START Supplied records

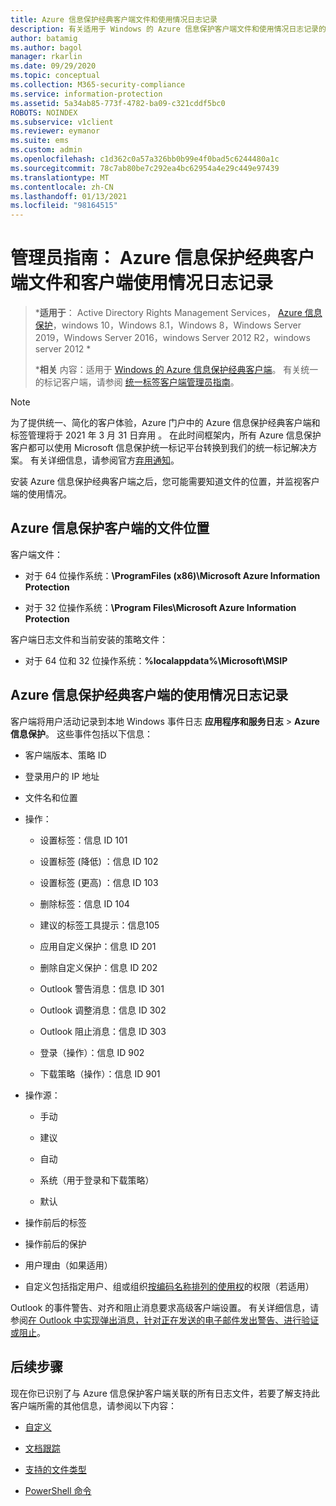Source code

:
 ```yaml
---
title: Azure 信息保护经典客户端文件和使用情况日志记录
description: 有关适用于 Windows 的 Azure 信息保护客户端文件和使用情况日志记录的信息。
author: batamig
ms.author: bagol
manager: rkarlin
ms.date: 09/29/2020
ms.topic: conceptual
ms.collection: M365-security-compliance
ms.service: information-protection
ms.assetid: 5a34ab85-773f-4782-ba09-c321cddf5bc0
ROBOTS: NOINDEX
ms.subservice: v1client
ms.reviewer: eymanor
ms.suite: ems
ms.custom: admin
ms.openlocfilehash: c1d362c0a57a326bb0b99e4f0bad5c6244480a1c
ms.sourcegitcommit: 78c7ab80be7c292ea4bc62954a4e29c449e97439
ms.translationtype: MT
ms.contentlocale: zh-CN
ms.lasthandoff: 01/13/2021
ms.locfileid: "98164515"
---
```

# <a name="admin-guide-azure-information-protection-classic-client-files-and-client-usage-logging"></a>管理员指南： Azure 信息保护经典客户端文件和客户端使用情况日志记录

>***适用于**： Active Directory Rights Management Services， [Azure 信息保护](https://azure.microsoft.com/pricing/details/information-protection)，windows 10，Windows 8.1，Windows 8，Windows Server 2019，Windows Server 2016，windows Server 2012 R2，windows server 2012 *
>
>***相关** 内容：适用于 [Windows 的 Azure 信息保护经典客户端](../faqs.md#whats-the-difference-between-the-azure-information-protection-classic-and-unified-labeling-clients)。 有关统一的标记客户端，请参阅 [统一标签客户端管理员指南](clientv2-admin-guide-files-and-logging.md)。

> [!NOTE] 
> 为了提供统一、简化的客户体验，Azure 门户中的 Azure 信息保护经典客户端和标签管理将于 2021 年 3 月 31 日弃用   。 在此时间框架内，所有 Azure 信息保护客户都可以使用 Microsoft 信息保护统一标记平台转换到我们的统一标记解决方案。 有关详细信息，请参阅官方[弃用通知](https://aka.ms/aipclassicsunset)。

安装 Azure 信息保护经典客户端之后，您可能需要知道文件的位置，并监视客户端的使用情况。

## <a name="file-locations-for-the-azure-information-protection-client"></a>Azure 信息保护客户端的文件位置

客户端文件：    

- 对于 64 位操作系统：**\ProgramFiles (x86)\Microsoft Azure Information Protection**

- 对于 32 位操作系统：**\Program Files\Microsoft Azure Information Protection**

客户端日志文件和当前安装的策略文件：

- 对于 64 位和 32 位操作系统：**%localappdata%\Microsoft\MSIP**

## <a name="usage-logging-for-the-azure-information-protection-classic-client"></a>Azure 信息保护经典客户端的使用情况日志记录

客户端将用户活动记录到本地 Windows 事件日志 **应用程序和服务日志**  >  **Azure 信息保护**。 这些事件包括以下信息：

- 客户端版本、策略 ID

- 登录用户的 IP 地址

- 文件名和位置

- 操作：

    - 设置标签：信息 ID 101
    
    - 设置标签 (降低) ：信息 ID 102
    
    - 设置标签 (更高) ：信息 ID 103
    
    - 删除标签：信息 ID 104
    
    - 建议的标签工具提示：信息105
    
    - 应用自定义保护：信息 ID 201
    
    - 删除自定义保护：信息 ID 202
    
    - Outlook 警告消息：信息 ID 301
    
    - Outlook 调整消息：信息 ID 302
    
    - Outlook 阻止消息：信息 ID 303
    
    - 登录（操作）：信息 ID 902
    
    - 下载策略（操作）：信息 ID 901
    
- 操作源：
    
    - 手动 
    
    - 建议
    
    - 自动  
    
    - 系统（用于登录和下载策略）
    
    - 默认
    
- 操作前后的标签 
    
- 操作前后的保护
    
- 用户理由（如果适用）

- 自定义包括指定用户、组或组织[按编码名称排列的使用权](../configure-usage-rights.md#usage-rights-and-descriptions)的权限（若适用）

Outlook 的事件警告、对齐和阻止消息要求高级客户端设置。 有关详细信息，请参阅[在 Outlook 中实现弹出消息，针对正在发送的电子邮件发出警告、进行验证或阻止](client-admin-guide-customizations.md#implement-pop-up-messages-in-outlook-that-warn-justify-or-block-emails-being-sent)。


## <a name="next-steps"></a>后续步骤
现在你已识别了与 Azure 信息保护客户端关联的所有日志文件，若要了解支持此客户端所需的其他信息，请参阅以下内容：

- [自定义](client-admin-guide-customizations.md)

- [文档跟踪](client-admin-guide-document-tracking.md)

- [支持的文件类型](client-admin-guide-file-types.md)

- [PowerShell 命令](client-admin-guide-powershell.md)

END Supplied records

Task to complete
Please report how many lines of the material above contain the string "customizations", with no other words.

Response area
2